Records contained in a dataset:
------------
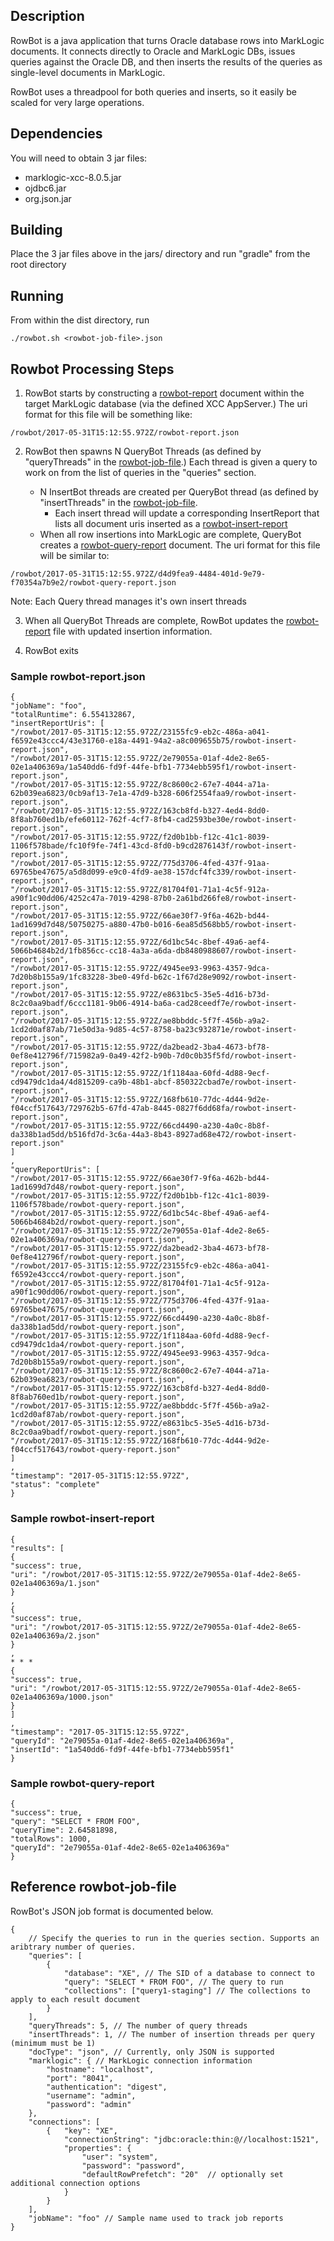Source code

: ## Description
RowBot is a java application that turns Oracle database rows into MarkLogic documents. It connects directly to Oracle and MarkLogic DBs, issues queries against the Oracle DB, and then inserts the results of the queries as single-level documents in MarkLogic.

RowBot uses a threadpool for both queries and inserts, so it easily be scaled for very large operations.

## Dependencies
You will need to obtain 3 jar files:
- marklogic-xcc-8.0.5.jar
- ojdbc6.jar
- org.json.jar

## Building
Place the 3 jar files above in the jars/ directory and run "gradle" from the root directory

## Running
From within the dist directory, run
```
./rowbot.sh <rowbot-job-file>.json
```

## Rowbot Processing Steps
1. RowBot starts by constructing a [rowbot-report](#Sample-rowbot-report.json) document within the target MarkLogic database (via the defined XCC AppServer.)  The uri format for this file will be something like:
```
/rowbot/2017-05-31T15:12:55.972Z/rowbot-report.json
```

2. RowBot then spawns N QueryBot Threads (as defined by "queryThreads" in the [rowbot-job-file](#Reference-rowbot-job-file).)  Each thread is given a query to work on from the list of queries in the "queries" section.  

	* N InsertBot threads are created per QueryBot thread (as defined by "insertThreads" in the [rowbot-job-file](#Reference-rowbot-job-file).
		* Each insert thread will update a corresponding InsertReport that lists all document uris inserted as a [rowbot-insert-report](#Sample-rowbot-insert-report)
	* When all row insertions into MarkLogic are complete, QueryBot creates a [rowbot-query-report](#Sample-rowbot-query-report) document.  The uri format for this file will be similar to:

```
/rowbot/2017-05-31T15:12:55.972Z/d4d9fea9-4484-401d-9e79-f70354a7b9e2/rowbot-query-report.json
```

Note: Each Query thread manages it's own insert threads

3. When all QueryBot Threads are complete, RowBot updates the [rowbot-report](#Sample-rowbot-report.json) file with updated insertion information.

4. RowBot exits

### Sample rowbot-report.json

```
{
"jobName": "foo", 
"totalRuntime": 6.554132867, 
"insertReportUris": [
"/rowbot/2017-05-31T15:12:55.972Z/23155fc9-eb2c-486a-a041-f6592e43ccc4/43e31760-e18a-4491-94a2-a8c009655b75/rowbot-insert-report.json", 
"/rowbot/2017-05-31T15:12:55.972Z/2e79055a-01af-4de2-8e65-02e1a406369a/1a540dd6-fd9f-44fe-bfb1-7734ebb595f1/rowbot-insert-report.json", 
"/rowbot/2017-05-31T15:12:55.972Z/8c8600c2-67e7-4044-a71a-62b039ea6823/0cb9af13-7e1a-47d9-b328-606f2554faa9/rowbot-insert-report.json", 
"/rowbot/2017-05-31T15:12:55.972Z/163cb8fd-b327-4ed4-8dd0-8f8ab760ed1b/efe60112-762f-4cf7-8fb4-cad2593be30e/rowbot-insert-report.json", 
"/rowbot/2017-05-31T15:12:55.972Z/f2d0b1bb-f12c-41c1-8039-1106f578bade/fc10f9fe-74f1-43cd-8fd0-b9cd2876143f/rowbot-insert-report.json", 
"/rowbot/2017-05-31T15:12:55.972Z/775d3706-4fed-437f-91aa-69765be47675/a5d8d099-e9c0-4fd9-ae38-157dcf4fc339/rowbot-insert-report.json", 
"/rowbot/2017-05-31T15:12:55.972Z/81704f01-71a1-4c5f-912a-a90f1c90dd06/4252c47a-7019-4298-87b0-2a61bd266fe8/rowbot-insert-report.json", 
"/rowbot/2017-05-31T15:12:55.972Z/66ae30f7-9f6a-462b-bd44-1ad1699d7d48/50750275-a880-47b0-b016-6ea85d568bb5/rowbot-insert-report.json", 
"/rowbot/2017-05-31T15:12:55.972Z/6d1bc54c-8bef-49a6-aef4-5066b4684b2d/1fb856cc-cc18-4a3a-a6da-db8480988607/rowbot-insert-report.json", 
"/rowbot/2017-05-31T15:12:55.972Z/4945ee93-9963-4357-9dca-7d20b8b155a9/1fc83228-3be0-49fd-b62c-1f67d28e9092/rowbot-insert-report.json", 
"/rowbot/2017-05-31T15:12:55.972Z/e8631bc5-35e5-4d16-b73d-8c2c0aa9badf/6ccc1181-9b06-4914-ba6a-cad28ceedf7e/rowbot-insert-report.json", 
"/rowbot/2017-05-31T15:12:55.972Z/ae8bbddc-5f7f-456b-a9a2-1cd2d0af87ab/71e50d3a-9d85-4c57-8758-ba23c932871e/rowbot-insert-report.json", 
"/rowbot/2017-05-31T15:12:55.972Z/da2bead2-3ba4-4673-bf78-0ef8e412796f/715982a9-0a49-42f2-b90b-7d0c0b35f5fd/rowbot-insert-report.json", 
"/rowbot/2017-05-31T15:12:55.972Z/1f1184aa-60fd-4d88-9ecf-cd9479dc1da4/4d815209-ca9b-48b1-abcf-850322cbad7e/rowbot-insert-report.json", 
"/rowbot/2017-05-31T15:12:55.972Z/168fb610-77dc-4d44-9d2e-f04ccf517643/729762b5-67fd-47ab-8445-0827f6dd68fa/rowbot-insert-report.json", 
"/rowbot/2017-05-31T15:12:55.972Z/66cd4490-a230-4a0c-8b8f-da338b1ad5dd/b516fd7d-3c6a-44a3-8b43-8927ad68e472/rowbot-insert-report.json"
]
, 
"queryReportUris": [
"/rowbot/2017-05-31T15:12:55.972Z/66ae30f7-9f6a-462b-bd44-1ad1699d7d48/rowbot-query-report.json", 
"/rowbot/2017-05-31T15:12:55.972Z/f2d0b1bb-f12c-41c1-8039-1106f578bade/rowbot-query-report.json", 
"/rowbot/2017-05-31T15:12:55.972Z/6d1bc54c-8bef-49a6-aef4-5066b4684b2d/rowbot-query-report.json", 
"/rowbot/2017-05-31T15:12:55.972Z/2e79055a-01af-4de2-8e65-02e1a406369a/rowbot-query-report.json", 
"/rowbot/2017-05-31T15:12:55.972Z/da2bead2-3ba4-4673-bf78-0ef8e412796f/rowbot-query-report.json", 
"/rowbot/2017-05-31T15:12:55.972Z/23155fc9-eb2c-486a-a041-f6592e43ccc4/rowbot-query-report.json", 
"/rowbot/2017-05-31T15:12:55.972Z/81704f01-71a1-4c5f-912a-a90f1c90dd06/rowbot-query-report.json", 
"/rowbot/2017-05-31T15:12:55.972Z/775d3706-4fed-437f-91aa-69765be47675/rowbot-query-report.json", 
"/rowbot/2017-05-31T15:12:55.972Z/66cd4490-a230-4a0c-8b8f-da338b1ad5dd/rowbot-query-report.json", 
"/rowbot/2017-05-31T15:12:55.972Z/1f1184aa-60fd-4d88-9ecf-cd9479dc1da4/rowbot-query-report.json", 
"/rowbot/2017-05-31T15:12:55.972Z/4945ee93-9963-4357-9dca-7d20b8b155a9/rowbot-query-report.json", 
"/rowbot/2017-05-31T15:12:55.972Z/8c8600c2-67e7-4044-a71a-62b039ea6823/rowbot-query-report.json", 
"/rowbot/2017-05-31T15:12:55.972Z/163cb8fd-b327-4ed4-8dd0-8f8ab760ed1b/rowbot-query-report.json", 
"/rowbot/2017-05-31T15:12:55.972Z/ae8bbddc-5f7f-456b-a9a2-1cd2d0af87ab/rowbot-query-report.json", 
"/rowbot/2017-05-31T15:12:55.972Z/e8631bc5-35e5-4d16-b73d-8c2c0aa9badf/rowbot-query-report.json", 
"/rowbot/2017-05-31T15:12:55.972Z/168fb610-77dc-4d44-9d2e-f04ccf517643/rowbot-query-report.json"
]
, 
"timestamp": "2017-05-31T15:12:55.972Z", 
"status": "complete"
}
```
### Sample rowbot-insert-report
```
{
"results": [
{
"success": true, 
"uri": "/rowbot/2017-05-31T15:12:55.972Z/2e79055a-01af-4de2-8e65-02e1a406369a/1.json"
}
, 
{
"success": true, 
"uri": "/rowbot/2017-05-31T15:12:55.972Z/2e79055a-01af-4de2-8e65-02e1a406369a/2.json"
}
,
* * *
{
"success": true, 
"uri": "/rowbot/2017-05-31T15:12:55.972Z/2e79055a-01af-4de2-8e65-02e1a406369a/1000.json"
}
]
, 
"timestamp": "2017-05-31T15:12:55.972Z", 
"queryId": "2e79055a-01af-4de2-8e65-02e1a406369a", 
"insertId": "1a540dd6-fd9f-44fe-bfb1-7734ebb595f1"
}
```

### Sample rowbot-query-report
```
{
"success": true, 
"query": "SELECT * FROM FOO", 
"queryTime": 2.64581898, 
"totalRows": 1000, 
"queryId": "2e79055a-01af-4de2-8e65-02e1a406369a"
}
```

## Reference rowbot-job-file
RowBot's JSON job format is documented below.
```
{
	// Specify the queries to run in the queries section. Supports an aribtrary number of queries.
	"queries": [
		{
			"database": "XE", // The SID of a database to connect to
			"query": "SELECT * FROM FOO", // The query to run
			"collections": ["query1-staging"] // The collections to apply to each result document
		}
	],
	"queryThreads": 5, // The number of query threads
	"insertThreads": 1, // The number of insertion threads per query (minimum must be 1)
	"docType": "json", // Currently, only JSON is supported
	"marklogic": { // MarkLogic connection information
		"hostname": "localhost",
		"port": "8041",
		"authentication": "digest",
		"username": "admin",
		"password": "admin"
	},
	"connections": [
		{	"key": "XE",
			"connectionString": "jdbc:oracle:thin:@//localhost:1521",
			"properties": {
				"user": "system",
				"password": "password",
				"defaultRowPrefetch": "20"  // optionally set additional connection options
			}
		}
	],
	"jobName": "foo" // Sample name used to track job reports
}
```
------------
WHAT YOU ARE ASKED TO DO: Make a copy of each line in the records above that has the word "within".

ANSWER SPACE:
From within the dist directory, run
1. RowBot starts by constructing a [rowbot-report](#Sample-rowbot-report.json) document within the target MarkLogic database (via the defined XCC AppServer.)  The uri format for this file will be something like:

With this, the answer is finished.